== AVAILABLE DATA ==

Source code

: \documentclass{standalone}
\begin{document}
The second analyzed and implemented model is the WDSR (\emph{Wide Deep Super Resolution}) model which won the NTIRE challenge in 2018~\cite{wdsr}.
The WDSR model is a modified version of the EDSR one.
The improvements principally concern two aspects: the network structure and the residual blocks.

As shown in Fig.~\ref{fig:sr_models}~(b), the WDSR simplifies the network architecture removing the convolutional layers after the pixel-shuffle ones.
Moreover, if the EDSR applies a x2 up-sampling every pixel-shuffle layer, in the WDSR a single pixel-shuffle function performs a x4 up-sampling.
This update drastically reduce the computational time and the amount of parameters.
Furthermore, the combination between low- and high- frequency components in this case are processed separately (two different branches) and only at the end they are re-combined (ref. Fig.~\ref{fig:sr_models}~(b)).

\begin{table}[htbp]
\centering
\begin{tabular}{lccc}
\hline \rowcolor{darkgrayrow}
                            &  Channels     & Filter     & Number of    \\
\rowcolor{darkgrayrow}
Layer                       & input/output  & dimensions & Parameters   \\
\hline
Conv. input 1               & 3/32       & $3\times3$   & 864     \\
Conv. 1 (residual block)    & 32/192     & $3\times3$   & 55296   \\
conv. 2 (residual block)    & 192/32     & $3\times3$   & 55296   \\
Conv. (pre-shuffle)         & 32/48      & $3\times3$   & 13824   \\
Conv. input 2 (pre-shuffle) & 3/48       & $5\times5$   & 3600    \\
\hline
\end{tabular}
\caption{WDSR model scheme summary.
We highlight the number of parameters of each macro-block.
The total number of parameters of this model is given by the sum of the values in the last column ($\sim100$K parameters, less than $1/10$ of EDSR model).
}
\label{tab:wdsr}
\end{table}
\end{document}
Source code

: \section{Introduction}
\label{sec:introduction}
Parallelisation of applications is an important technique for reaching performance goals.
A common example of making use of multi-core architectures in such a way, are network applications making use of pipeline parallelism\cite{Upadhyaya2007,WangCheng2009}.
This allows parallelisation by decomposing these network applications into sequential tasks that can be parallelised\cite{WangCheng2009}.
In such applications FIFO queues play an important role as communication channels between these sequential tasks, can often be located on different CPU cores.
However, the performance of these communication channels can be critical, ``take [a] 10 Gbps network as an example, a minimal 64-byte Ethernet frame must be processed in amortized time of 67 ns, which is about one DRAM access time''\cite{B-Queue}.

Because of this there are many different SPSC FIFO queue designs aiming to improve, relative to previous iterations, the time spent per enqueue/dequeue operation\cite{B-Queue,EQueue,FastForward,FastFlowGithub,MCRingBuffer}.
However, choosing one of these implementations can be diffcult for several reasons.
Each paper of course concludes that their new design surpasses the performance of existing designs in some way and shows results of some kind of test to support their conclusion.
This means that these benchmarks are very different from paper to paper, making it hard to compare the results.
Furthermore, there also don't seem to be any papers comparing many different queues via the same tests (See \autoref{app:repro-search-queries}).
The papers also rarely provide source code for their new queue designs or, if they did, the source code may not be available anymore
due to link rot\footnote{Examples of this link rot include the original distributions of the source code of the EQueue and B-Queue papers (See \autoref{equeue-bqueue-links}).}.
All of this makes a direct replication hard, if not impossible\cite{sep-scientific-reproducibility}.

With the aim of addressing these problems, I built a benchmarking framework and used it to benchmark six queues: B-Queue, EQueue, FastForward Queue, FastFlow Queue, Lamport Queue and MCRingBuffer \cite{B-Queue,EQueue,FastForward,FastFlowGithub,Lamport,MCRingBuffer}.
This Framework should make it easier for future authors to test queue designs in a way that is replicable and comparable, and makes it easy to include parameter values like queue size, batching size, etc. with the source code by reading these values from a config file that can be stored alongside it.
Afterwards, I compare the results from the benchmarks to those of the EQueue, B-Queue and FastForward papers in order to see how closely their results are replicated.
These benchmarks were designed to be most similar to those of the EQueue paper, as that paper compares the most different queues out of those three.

===

▶ [TASK BRIEF] From the first line to the last, please quote the material above exactly.

▶ [YOUR RESPONSE]
Source code

: \documentclass{standalone}
\begin{document}
The second analyzed and implemented model is the WDSR (\emph{Wide Deep Super Resolution}) model which won the NTIRE challenge in 2018~\cite{wdsr}.
The WDSR model is a modified version of the EDSR one.
The improvements principally concern two aspects: the network structure and the residual blocks.

As shown in Fig.~\ref{fig:sr_models}~(b), the WDSR simplifies the network architecture removing the convolutional layers after the pixel-shuffle ones.
Moreover, if the EDSR applies a x2 up-sampling every pixel-shuffle layer, in the WDSR a single pixel-shuffle function performs a x4 up-sampling.
This update drastically reduce the computational time and the amount of parameters.
Furthermore, the combination between low- and high- frequency components in this case are processed separately (two different branches) and only at the end they are re-combined (ref. Fig.~\ref{fig:sr_models}~(b)).

\begin{table}[htbp]
\centering
\begin{tabular}{lccc}
\hline \rowcolor{darkgrayrow}
                            &  Channels     & Filter     & Number of    \\
\rowcolor{darkgrayrow}
Layer                       & input/output  & dimensions & Parameters   \\
\hline
Conv. input 1               & 3/32       & $3\times3$   & 864     \\
Conv. 1 (residual block)    & 32/192     & $3\times3$   & 55296   \\
conv. 2 (residual block)    & 192/32     & $3\times3$   & 55296   \\
Conv. (pre-shuffle)         & 32/48      & $3\times3$   & 13824   \\
Conv. input 2 (pre-shuffle) & 3/48       & $5\times5$   & 3600    \\
\hline
\end{tabular}
\caption{WDSR model scheme summary.
We highlight the number of parameters of each macro-block.
The total number of parameters of this model is given by the sum of the values in the last column ($\sim100$K parameters, less than $1/10$ of EDSR model).
}
\label{tab:wdsr}
\end{table}
\end{document}
Source code

: \section{Introduction}
\label{sec:introduction}
Parallelisation of applications is an important technique for reaching performance goals.
A common example of making use of multi-core architectures in such a way, are network applications making use of pipeline parallelism\cite{Upadhyaya2007,WangCheng2009}.
This allows parallelisation by decomposing these network applications into sequential tasks that can be parallelised\cite{WangCheng2009}.
In such applications FIFO queues play an important role as communication channels between these sequential tasks, can often be located on different CPU cores.
However, the performance of these communication channels can be critical, ``take [a] 10 Gbps network as an example, a minimal 64-byte Ethernet frame must be processed in amortized time of 67 ns, which is about one DRAM access time''\cite{B-Queue}.

Because of this there are many different SPSC FIFO queue designs aiming to improve, relative to previous iterations, the time spent per enqueue/dequeue operation\cite{B-Queue,EQueue,FastForward,FastFlowGithub,MCRingBuffer}.
However, choosing one of these implementations can be diffcult for several reasons.
Each paper of course concludes that their new design surpasses the performance of existing designs in some way and shows results of some kind of test to support their conclusion.
This means that these benchmarks are very different from paper to paper, making it hard to compare the results.
Furthermore, there also don't seem to be any papers comparing many different queues via the same tests (See \autoref{app:repro-search-queries}).
The papers also rarely provide source code for their new queue designs or, if they did, the source code may not be available anymore
due to link rot\footnote{Examples of this link rot include the original distributions of the source code of the EQueue and B-Queue papers (See \autoref{equeue-bqueue-links}).}.
All of this makes a direct replication hard, if not impossible\cite{sep-scientific-reproducibility}.

With the aim of addressing these problems, I built a benchmarking framework and used it to benchmark six queues: B-Queue, EQueue, FastForward Queue, FastFlow Queue, Lamport Queue and MCRingBuffer \cite{B-Queue,EQueue,FastForward,FastFlowGithub,Lamport,MCRingBuffer}.
This Framework should make it easier for future authors to test queue designs in a way that is replicable and comparable, and makes it easy to include parameter values like queue size, batching size, etc. with the source code by reading these values from a config file that can be stored alongside it.
Afterwards, I compare the results from the benchmarks to those of the EQueue, B-Queue and FastForward papers in order to see how closely their results are replicated.
These benchmarks were designed to be most similar to those of the EQueue paper, as that paper compares the most different queues out of those three.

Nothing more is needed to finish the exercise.